Talvez o maior desafio que tenhamos enquanto nação nesta década seja a transição climática justa. O Brasil, no início deste século, demonstrou que é possível construir políticas efetivas e consistentes na pauta ambiental, mas desandou com o passar dos anos. Se entre 2004 e 2012, o País reduziu o desmatamento ilegal em 80%; a partir de 2013, a história tem sido outra. É a história de sucessivos incrementos nas taxas anuais de destruição florestal como consequência de lucrativas operações de desmatamento que, progressivamente, se expandem na Amazônia.
No capítulo 13 do livro Reconstrução: o Brasil nos anos 20, a Natalie Unterstell e Gustavo Tosello Pinheiro, sugerem que o Brasil se acomodou na falsa ideia de que já seria uma potência ambiental por suas características geográficas e climáticas favoráveis a uma economia de baixo carbono. Apesar desta narrativa, difundida dentro do próprio governo na época, o Brasil nunca de fato integrou a agenda climática à estratégia de desenvolvimento econômico.
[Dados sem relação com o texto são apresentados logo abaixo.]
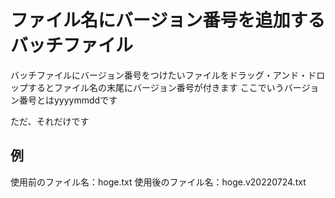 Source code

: # ファイル名にバージョン番号を追加するバッチファイル

バッチファイルにバージョン番号をつけたいファイルをドラッグ・アンド・ドロップするとファイル名の末尾にバージョン番号が付きます
ここでいうバージョン番号とはyyyymmddです

ただ、それだけです

## 例
使用前のファイル名：hoge.txt
使用後のファイル名：hoge.v20220724.txt
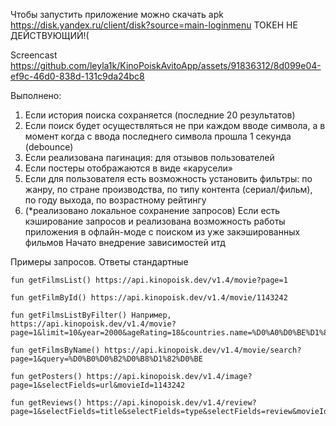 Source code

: Чтобы запустить приложение можно скачать apk https://disk.yandex.ru/client/disk?source=main-loginmenu ТОКЕН НЕ ДЕЙСТВУЮЩИЙ!(

Screencast https://github.com/leyla1k/KinoPoiskAvitoApp/assets/91836312/8d099e04-ef9c-46d0-838d-131c9da24bc8

Выполнено:
1. Если история поиска сохраняется (последние 20 результатов)
2. Если поиск будет осуществляться не при каждом вводе символа, а в момент когда с ввода последнего символа прошла 1 секунда (debounce)
3. Если реализована пагинация: 
для отзывов пользователей
4. Если постеры отображаются в виде «карусели»
5. Если для пользователя есть возможность установить фильтры: по жанру, по стране производства, по типу контента (сериал/фильм), по году выхода, по возрастному рейтингу
6. (*реализовано локальное сохранение запросов) Если есть кэширование запросов и реализована возможность работы приложения в офлайн-моде с поиском из уже закэшированных фильмов
Начато внедрение зависимостей
итд

Примеры запросов. Ответы стандартные
   
    fun getFilmsList() https://api.kinopoisk.dev/v1.4/movie?page=1

    fun getFilmById() https://api.kinopoisk.dev/v1.4/movie/1143242

    fun getFilmsListByFilter() Например, https://api.kinopoisk.dev/v1.4/movie?page=1&limit=10&year=2000&ageRating=18&countries.name=%D0%A0%D0%BE%D1%81%D1%81%D0%B8%D1%8F&countries.name=%D0%A1%D0%A8%D0%90&genres.name=%D0%BA%D1%80%D0%B8%D0%BC%D0%B8%D0%BD%D0%B0%D0%BB&genres.name=%D0%BC%D0%B5%D0%BB%D0%BE%D0%B4%D1%80%D0%B0%D0%BC%D0%B0
    
    fun getFilmsByName() https://api.kinopoisk.dev/v1.4/movie/search?page=1&query=%D0%B0%D0%B2%D0%B8%D1%82%D0%BE

    fun getPosters() https://api.kinopoisk.dev/v1.4/image?page=1&selectFields=url&movieId=1143242

    fun getReviews() https://api.kinopoisk.dev/v1.4/review?page=1&selectFields=title&selectFields=type&selectFields=review&movieId=1143242
      


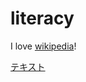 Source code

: # literacy
I love [wikipedia](https://ja.wikipedia.org)!

[テキスト](https://github.com/Hiroya2342109)

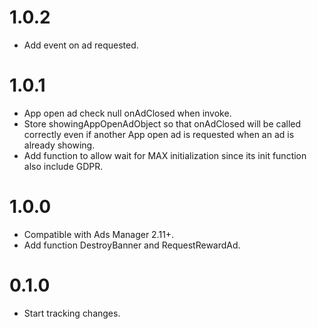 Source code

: # 1.0.2
- Add event on ad requested.

# 1.0.1
- App open ad check null onAdClosed when invoke.
- Store showingAppOpenAdObject so that onAdClosed will be called correctly even if another App open ad is requested when an ad is already showing.
- Add function to allow wait for MAX initialization since its init function also include GDPR.

# 1.0.0
- Compatible with Ads Manager 2.11+.
- Add function DestroyBanner and RequestRewardAd.

# 0.1.0
- Start tracking changes.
A partir de 2010, o descobrimento do pré-sal e sua subsequente exploração foram defendidos como o “passaporte” do Brasil para o futuro. Sob esta lógica, a Petrobrás, então, passou a direcionar seus investimentos para o setor de petróleo e gás, comprometendo os recursos necessários para desenvolver o mercado de fontes de energia renováveis. Hoje, dos 55 bilhões disponíveis para investimentos entre 2021 e 2025, apenas 1 bilhão é destinado para energias limpas de baixo carbono, caminho que vai na contramão de outras empresas do mesmo setor.
No artigo, Unterstell e Pinheiro trazem quatro razões principais do porquê o Brasil não é uma liderança climática. A primeira é a mais óbvia: o desmatamento ilegal que representa hoje a maior fonte de emissões de CO2 no País. Segundo os autores indicam, o desmatamento não é causado pela pobreza, mas sim por operações organizadas e capitalizadas que visam escala e obtêm lucratividade com o crime ambiental. Adicionalmente, a grilagem de terras impulsiona a destruição florestal e a pecuária seria a consequência e não a causa direta dessas ações criminosas.
A segunda razão que faz o Brasil não ser uma potência no clima seria a fossilização, impulsionada pela descoberta do Pré-sal e a negligência da Petrobras em investimentos de baixo carbono. Terceiro, para piorar a situação, o Brasil tem aumentado a produção de energia oriunda de carvão e gás natural como resposta às crises hídricas dos últimos anos – um processo que os autores chamam de carbonização. Finalmente, a não eletrificação do transporte de passageiros e de cargas impede uma diminuição substancial no consumo de combustíveis fósseis.
Todas essas razões sumarizam muito bem os principais desafios da transição para uma economia descarbonizada – mas ‘apenas’ tratam do lado da mitigação. No âmbito da adaptação climática, valeria a inclusão no livro de um capítulo dedicado ao tema, principalmente, focando nas cidades. Pois, não será o Brasil uma liderança na pauta se cada evento climático extremo significar também um desastre humanitário – como tem sido com as chuvas torrenciais e secas prolongadas.
Para finalizar, o artigo propõe diversas ações/políticas públicas para a reconstrução (e construção) desta necessária agenda pró-clima. Entre elas, vale destacar uma específica: “fortalecer o federalismo e alinhar incentivos”. Neste tópico, sugere-se a criação de um Sistema Único Ambiental em que estados e municípios sejam recompensados pelos resultados alcançados na redução da perda florestal via estímulo financeiro e incentivo político.
Os governos subnacionais teriam liberdade em definir o plano para alcançar esse objetivo, levando em consideração as especificidades de cada região e, assim, seriam premiados por seus resultados (menor desmatamento ou mais cobertura vegetal). Como critério para o pagamento pelos resultados, estes seriam comparados àqueles de seus pares.
Valeria também incluir nos critérios de pagamento quanto o estado ou município avançou em relação ao seu próprio resultado do período anterior – dessa forma, estados com menos recursos não “desanimariam” na positiva competição com estados de economia mais robusta que, por isso, teriam maior capacidade de investimentos na redução do desmatamento ilegal.
O livro é um chamado à discussão e à implementação de projetos sérios e comprometidos com necessidades reais da população brasileira, mas sem deixar de estarem conectados com uma agenda global de sustentabilidade climática. O capítulo escrito por Unterstell e Pinheiro é didático na contextualização e inteligente das propostas – recomendo a leitura.